A new case of Bell’s palsy has been estimated to occur in the United States every 10 minutes.8 Guillain-Barré syndrome and Lyme disease are also in this category, as is Ramsey-Hunt syndrome. Patients with Lyme disease may have a history of a tick bite or rash.14
Trauma can also cause acute facial nerve paralysis (eg, blunt trauma-associated facial fracture, penetrating trauma, birth trauma). Unilateral central facial weakness can have a neurological cause, such as a lesion to the contralateral cortex, subcortical white matter, or internal capsule.2,15 Otitis media can sometimes cause facial paralysis.16 A cholesteatoma can cause acute facial paralysis.2 Malignancies cause 5% of all cases of facial paralysis. Primary parotid tumors of various types are in this category. Metastatic disease from breast, lung, skin, colon, and kidney may cause facial paralysis. As our case illustrates, CPA tumors can cause facial paralysis.15 It is important to also note that a patient can have both a Bell’s palsy and a concurrent disease. There are a number of case reports in the literature that describe acute onset of facial paralysis as a presenting symptom of malignancy.17 In addition, there are cases wherein a neurological finding on imaging, such as an acoustic neuroma, was presumed to be the cause of facial paralysis, yet the patient’s symptoms resolved in a manner consistent with Bell’s palsy.18
For example, Lagman et al19 described a patient in which a CPA lipoma was presumed to be the cause of the facial paralysis, but the eventual outcome showed the lipoma to have been an incidentaloma.
Conclusion
This case demonstrates a presenting symptom of facial palsy and the presence of a CPA tumor.

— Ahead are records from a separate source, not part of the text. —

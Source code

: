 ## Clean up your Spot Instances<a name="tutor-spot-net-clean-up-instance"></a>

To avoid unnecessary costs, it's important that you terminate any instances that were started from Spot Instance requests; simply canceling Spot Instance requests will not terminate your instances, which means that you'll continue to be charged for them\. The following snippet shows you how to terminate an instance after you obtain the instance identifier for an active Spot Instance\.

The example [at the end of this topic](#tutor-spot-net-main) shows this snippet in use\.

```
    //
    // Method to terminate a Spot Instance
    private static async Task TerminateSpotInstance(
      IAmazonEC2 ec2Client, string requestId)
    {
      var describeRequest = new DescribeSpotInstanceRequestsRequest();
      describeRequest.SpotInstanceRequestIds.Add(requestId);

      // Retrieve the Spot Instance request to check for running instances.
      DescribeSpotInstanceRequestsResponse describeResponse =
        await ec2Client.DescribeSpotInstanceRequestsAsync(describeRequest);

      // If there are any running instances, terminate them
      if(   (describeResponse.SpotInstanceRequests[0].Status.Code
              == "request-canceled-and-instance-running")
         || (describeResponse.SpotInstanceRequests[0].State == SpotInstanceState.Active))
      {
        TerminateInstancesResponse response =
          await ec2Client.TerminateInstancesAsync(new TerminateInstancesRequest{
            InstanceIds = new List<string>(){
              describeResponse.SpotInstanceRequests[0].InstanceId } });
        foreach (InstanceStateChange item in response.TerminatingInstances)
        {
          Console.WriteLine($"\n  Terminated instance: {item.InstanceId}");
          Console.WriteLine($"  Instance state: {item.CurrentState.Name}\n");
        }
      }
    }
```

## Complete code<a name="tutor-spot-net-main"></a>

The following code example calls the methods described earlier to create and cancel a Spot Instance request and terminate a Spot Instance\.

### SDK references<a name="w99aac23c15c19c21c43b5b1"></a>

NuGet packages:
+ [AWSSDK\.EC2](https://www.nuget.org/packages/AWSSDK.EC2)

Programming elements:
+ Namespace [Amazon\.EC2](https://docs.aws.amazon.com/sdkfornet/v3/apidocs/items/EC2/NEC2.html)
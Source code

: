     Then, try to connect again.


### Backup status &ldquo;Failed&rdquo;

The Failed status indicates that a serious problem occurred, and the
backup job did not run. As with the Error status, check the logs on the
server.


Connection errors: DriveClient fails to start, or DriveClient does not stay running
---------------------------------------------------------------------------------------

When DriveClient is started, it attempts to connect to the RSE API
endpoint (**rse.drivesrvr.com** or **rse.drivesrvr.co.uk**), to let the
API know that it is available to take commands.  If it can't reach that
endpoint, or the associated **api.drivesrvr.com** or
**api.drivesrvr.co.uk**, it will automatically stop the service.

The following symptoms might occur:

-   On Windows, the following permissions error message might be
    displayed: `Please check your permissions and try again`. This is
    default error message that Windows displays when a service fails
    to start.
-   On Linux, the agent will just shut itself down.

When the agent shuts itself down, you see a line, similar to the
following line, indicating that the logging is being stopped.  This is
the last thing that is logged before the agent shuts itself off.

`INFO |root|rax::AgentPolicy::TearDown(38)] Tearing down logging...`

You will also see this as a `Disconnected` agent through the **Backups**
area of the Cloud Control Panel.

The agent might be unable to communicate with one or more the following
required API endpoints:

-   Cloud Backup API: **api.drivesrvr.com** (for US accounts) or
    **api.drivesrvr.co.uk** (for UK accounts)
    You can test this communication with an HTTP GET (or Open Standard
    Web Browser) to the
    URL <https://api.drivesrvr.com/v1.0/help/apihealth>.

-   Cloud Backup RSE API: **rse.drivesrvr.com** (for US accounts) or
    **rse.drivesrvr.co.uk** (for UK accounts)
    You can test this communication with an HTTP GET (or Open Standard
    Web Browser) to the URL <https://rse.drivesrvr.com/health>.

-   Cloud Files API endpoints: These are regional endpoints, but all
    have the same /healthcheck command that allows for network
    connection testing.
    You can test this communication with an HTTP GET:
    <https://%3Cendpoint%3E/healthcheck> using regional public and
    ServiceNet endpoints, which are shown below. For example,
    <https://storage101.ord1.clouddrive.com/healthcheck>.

The presence of vertigo along with other historical and physical examination findings inconsistent with Bell’s palsy prompted the CT scan of the head. A review of the literature suggests a number of important findings in patients with facial palsy to assist the clinician in distinguishing true Bell’s palsy from other diseases that can mimic this condition. This case serves as a reminder of the need to perform a thorough and diligent workup to determine the presence or absence of other neurologic findings prior to closing on the diagnosis of Bell’s palsy.